A federal district judge once admonished me that QI is so broad that a police officer in Seattle was found immune after applying a Taser to a pregnant woman. "Counselor, I suggest you go back and read the Supreme Court jurisprudence on QI," he lecture d.
I have since lost several civil rights cases for plaintiffs who went to prison for years before their criminal charges were dismissed. Courts found that if detectives had any reasonable suspicion whatsoever that my clients committed a crime (even if later found to be totally untrue), the police officers had no civil liability.
The critical question in a QI analysis is "whether it would be clear to a reasonable officer that his conduct was unlawful in the situation he confronted." Saucier v. Katz, 533 U.S. 194, 201 16 (2001). This inquiry "must be undertaken in light of the specific context of the case." Id.
The cards are stacked against civil plaintiffs because of QI - but the U.S. Supreme Court will soon have an opportunity to reconsider.

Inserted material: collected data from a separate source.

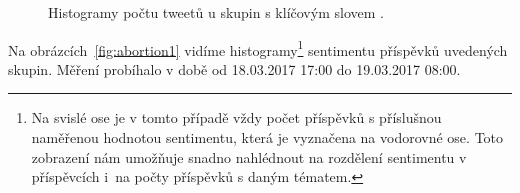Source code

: \documentclass[12pt, a4paper]{article}
\numberwithin{equation}{section} 	%
\begin{document}
\begin{figure}[!h]
\centering
{}
\caption[]{Histogramy počtu tweetů u skupin s klíčovým slovem \textit{}.}
\label{fig:abortion1}
\end{figure}

Na obrázcích~\autoref{fig:abortion1} vidíme histogramy\footnote{Na svislé ose je v tomto případě vždy počet příspěvků s příslušnou naměřenou hodnotou sentimentu, která je vyznačena na vodorovné ose. Toto zobrazení nám umožňuje snadno nahlédnout na rozdělení sentimentu v příspěvcích i~na počty příspěvků s daným tématem.} sentimentu příspěvků uvedených skupin. Měření probíhalo v době od 18.03.2017 17:00 do 19.03.2017 08:00.
\end{document}

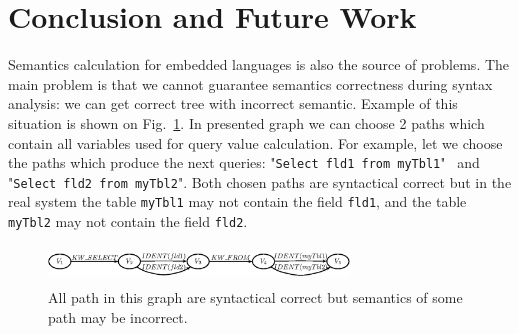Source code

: \section{Conclusion and Future Work}
\label{sec:Conclusion}





 
Semantics calculation for embedded languages is also the source of problems. The main problem is 
that we cannot guarantee semantics correctness during syntax analysis: we can get correct tree 
with incorrect semantic. Example of this situation is shown on Fig.~\ref{pic7}. In presented 
graph we can choose 2 paths which contain all variables used for query value calculation. For 
example, let we choose the paths which produce the next queries: "\verb|Select fld1 from myTbl1|" \ and "\verb|Select fld2 from myTbl2|". 
Both chosen paths are syntactical correct but in the real system the table \verb|myTbl1| may not contain 
the field \verb|fld1|, and the table  \verb|myTbl2| may not contain the field \verb|fld2|.  

\begin{figure}
    \begin{center}
        \includegraphics[width=8cm,height=1.0cm]{../../graphs/semantics_example.eps}
        \caption{ All path in this graph are syntactical correct but semantics of some path may be incorrect.}
        \label{pic7}
    \end{center}
\end{figure}

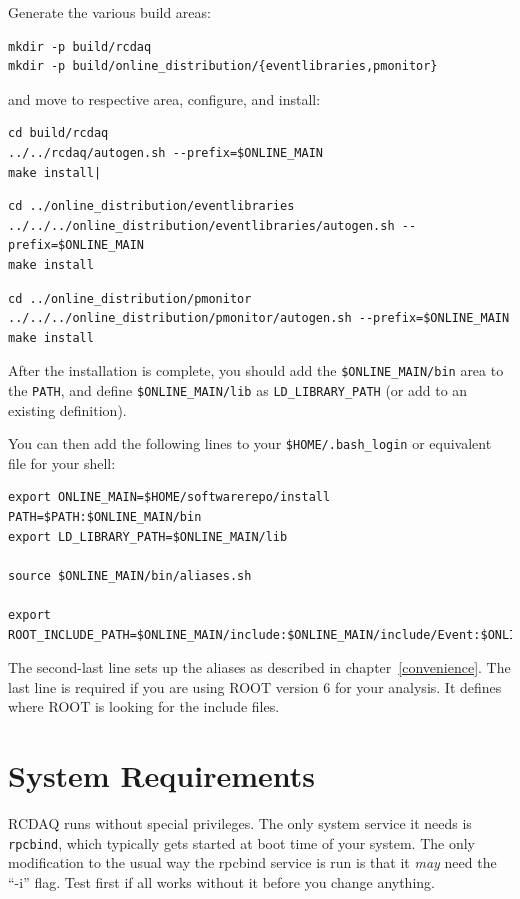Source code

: \documentclass{article}[11pt]
\begin{document}
Generate the various build areas:

\begin{verbatim}
mkdir -p build/rcdaq
mkdir -p build/online_distribution/{eventlibraries,pmonitor}
\end{verbatim}

and move to respective area, configure, and install:

\begin{verbatim}
cd build/rcdaq
../../rcdaq/autogen.sh --prefix=$ONLINE_MAIN
make install|
\end{verbatim}

\begin{verbatim}
cd ../online_distribution/eventlibraries
../../../online_distribution/eventlibraries/autogen.sh --prefix=$ONLINE_MAIN
make install
\end{verbatim}

\begin{verbatim}
cd ../online_distribution/pmonitor
../../../online_distribution/pmonitor/autogen.sh --prefix=$ONLINE_MAIN
make install
\end{verbatim}


After the installation is complete, you should add the
\verb|$ONLINE_MAIN/bin| area to the \verb|PATH|, and define
\verb|$ONLINE_MAIN/lib| as \verb|LD_LIBRARY_PATH| (or add to an
existing definition).

You can then add the following lines to your
\verb|$HOME/.bash_login| or equivalent file for your shell:

\begin{verbatim}
export ONLINE_MAIN=$HOME/softwarerepo/install
PATH=$PATH:$ONLINE_MAIN/bin
export LD_LIBRARY_PATH=$ONLINE_MAIN/lib

source $ONLINE_MAIN/bin/aliases.sh

export ROOT_INCLUDE_PATH=$ONLINE_MAIN/include:$ONLINE_MAIN/include/Event:$ONLINE_MAIN/include/pmonitor
\end{verbatim}

The second-last line sets up the aliases as described in
chapter~\ref{convenience}. The last line is required if you are using
ROOT version 6 for your analysis. It defines where ROOT is looking for
the include files.



\section{System Requirements}

RCDAQ runs without special privileges. The only system service it
needs is \verb|rpcbind|, which typically gets started at boot time of
your system. The only modification to the usual way the rpcbind
service is run is that it \emph{may} need the ``-i'' flag. Test first
if all works without it before you change anything.
\end{document}
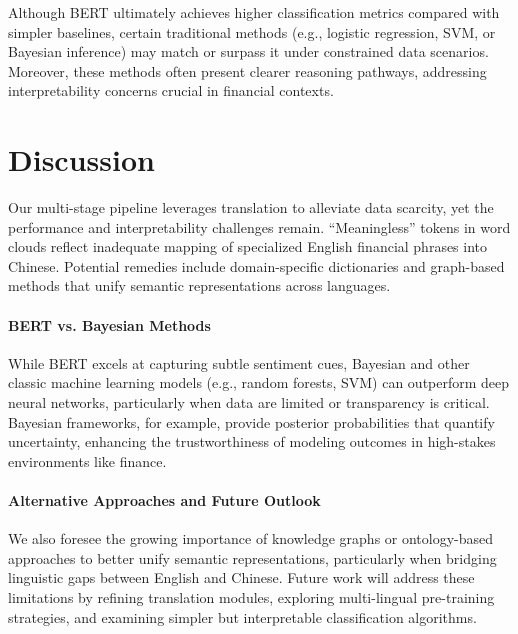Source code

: \documentclass[12pt]{article}
\begin{document}
Although BERT ultimately achieves higher classification metrics compared with simpler baselines, certain traditional methods (e.g., logistic regression, SVM, or Bayesian inference) may match or surpass it under constrained data scenarios. Moreover, these methods often present clearer reasoning pathways, addressing interpretability concerns crucial in financial contexts.

\section{Discussion}
\label{sec:discussion}

Our multi-stage pipeline leverages translation to alleviate data scarcity, yet the performance and interpretability challenges remain. “Meaningless” tokens in word clouds reflect inadequate mapping of specialized English financial phrases into Chinese. Potential remedies include domain-specific dictionaries and graph-based methods that unify semantic representations across languages.

\paragraph{BERT vs. Bayesian Methods}
While BERT excels at capturing subtle sentiment cues, Bayesian and other classic machine learning models (e.g., random forests, SVM) can outperform deep neural networks, particularly when data are limited or transparency is critical. Bayesian frameworks, for example, provide posterior probabilities that quantify uncertainty, enhancing the trustworthiness of modeling outcomes in high-stakes environments like finance.

\paragraph{Alternative Approaches and Future Outlook}
We also foresee the growing importance of knowledge graphs or ontology-based approaches to better unify semantic representations, particularly when bridging linguistic gaps between English and Chinese. Future work will address these limitations by refining translation modules, exploring multi-lingual pre-training strategies, and examining simpler but interpretable classification algorithms.

\end{document}
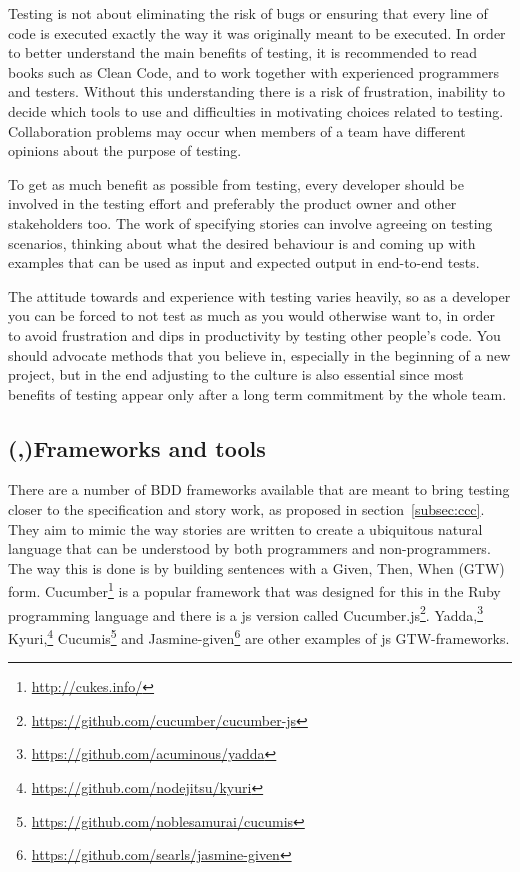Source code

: \documentclass[11pt]{article}
\begin{document}
Testing is not about eliminating the risk of bugs or ensuring that every line of code is executed exactly the way it was originally meant to be executed. In order to better understand the main benefits of testing, it is recommended to read books such as Clean Code, and to work together with experienced programmers and testers. Without this understanding there is a risk of frustration, inability to decide which tools to use and difficulties in motivating choices related to testing. Collaboration problems may occur when members of a team have different opinions about the purpose of testing. \cite[question~38]{Edelstam}

To get as much benefit as possible from testing, every developer should be involved in the testing effort and preferably the product owner and other stakeholders too. The work of specifying stories can involve agreeing on testing scenarios, thinking about what the desired behaviour is and coming up with examples that can be used as input and expected output in end-to-end tests. \cite[questions~39-40]{Edelstam}\cite[question~30]{Stenmark}

The attitude towards and experience with testing varies heavily, so as a developer you can be forced to not test as much as you would otherwise want to, in order to avoid frustration and dips in productivity by testing other people's code. You should advocate methods that you believe in, especially in the beginning of a new project, but in the end adjusting to the culture is also essential since most benefits of testing appear only after a long term commitment by the whole team. \cite[questions~31-32]{Stenmark}

\subsection{(,)Frameworks and tools}
\label{subsec:tools}

There are a number of BDD frameworks available that are meant to bring testing closer to the specification and story work, as proposed in section~\ref{subsec:ccc}. They aim to mimic the way stories are written to create a ubiquitous natural language that can be understood by both programmers and non-programmers. The way this is done is by building sentences with a Given, Then, When (GTW) form. Cucumber\footnote{\url{http://cukes.info/}} is a popular framework that was designed for this in the Ruby programming language and there is a \gls{js} version called Cucumber.js\footnote{\url{https://github.com/cucumber/cucumber-js}}.
Yadda,\footnote{\url{https://github.com/acuminous/yadda}}
Kyuri,\footnote{\url{https://github.com/nodejitsu/kyuri}}
Cucumis\footnote{\url{https://github.com/noblesamurai/cucumis}} and
Jasmine-given\footnote{\url{https://github.com/searls/jasmine-given}}
are other examples of \gls{js} GTW-frameworks. \cite[section 8.4]{BDDJS}
\end{document}
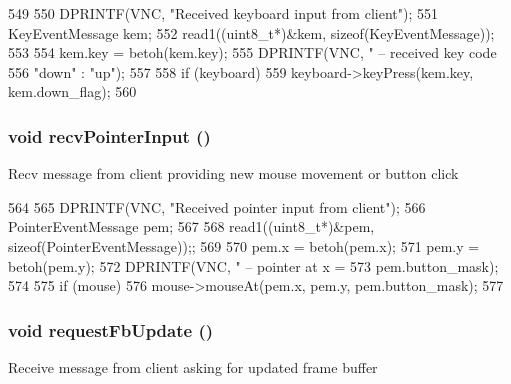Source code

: \begin{DoxyCode}
549 {
550     DPRINTF(VNC, "Received keyboard input from client\n");
551     KeyEventMessage kem;
552     read1((uint8_t*)&kem, sizeof(KeyEventMessage));
553 
554     kem.key = betoh(kem.key);
555     DPRINTF(VNC, " -- received key code %
556             "down" : "up");
557 
558     if (keyboard)
559         keyboard->keyPress(kem.key, kem.down_flag);
560 }
\end{DoxyCode}
\hypertarget{classVncServer_a95d4cde3a9b92bbac5871d8b475eedd3}{
\subsubsection[{recvPointerInput}]{\setlength{\rightskip}{0pt plus 5cm}void recvPointerInput ()}}
\label{classVncServer_a95d4cde3a9b92bbac5871d8b475eedd3}
Recv message from client providing new mouse movement or button click 


\begin{DoxyCode}
564 {
565     DPRINTF(VNC, "Received pointer input from client\n");
566     PointerEventMessage pem;
567 
568     read1((uint8_t*)&pem, sizeof(PointerEventMessage));;
569 
570     pem.x = betoh(pem.x);
571     pem.y = betoh(pem.y);
572     DPRINTF(VNC, " -- pointer at x = %
573             pem.button_mask);
574 
575     if (mouse)
576         mouse->mouseAt(pem.x, pem.y, pem.button_mask);
577 }
\end{DoxyCode}
\hypertarget{classVncServer_a83f5ce82a666e5b948e2a14b430633ce}{
\subsubsection[{requestFbUpdate}]{\setlength{\rightskip}{0pt plus 5cm}void requestFbUpdate ()}}
\label{classVncServer_a83f5ce82a666e5b948e2a14b430633ce}
Receive message from client asking for updated frame buffer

In a case called Hernandez v. Mesa, a border agent shot and killed a boy near the U.S. border wall in Texas. The boy was a Mexican citizen. The Supreme Court will now be asked to decide several important questions including whether the agent is entitled to a QI defense because it was not "clearly established" that a noncitizen was protected under the Fourth and Fifth Amendments.
Under the Saucier test (above), the boy's citizenship should not automatically give the border agent immunity. No reasonable officer would first consider the boy's citizenship before deciding whether to act. A reasonable agent would only decide whether the circumstances were dangerous enough to warrant deadly force. Therefore, citizenship should be irrelevant to the QI analysis.
The Supreme Court's decision is crucial because it will either limit the QI test to consider actual reasonable minds of officers, or it will force courts to consider whether officers contemplate complex and unclear legal questions - which is unrealistic. The latter would expand the use of QI. In the Hernandez case, that means potentially allowing an unreasonable abuse of force to go unpunished.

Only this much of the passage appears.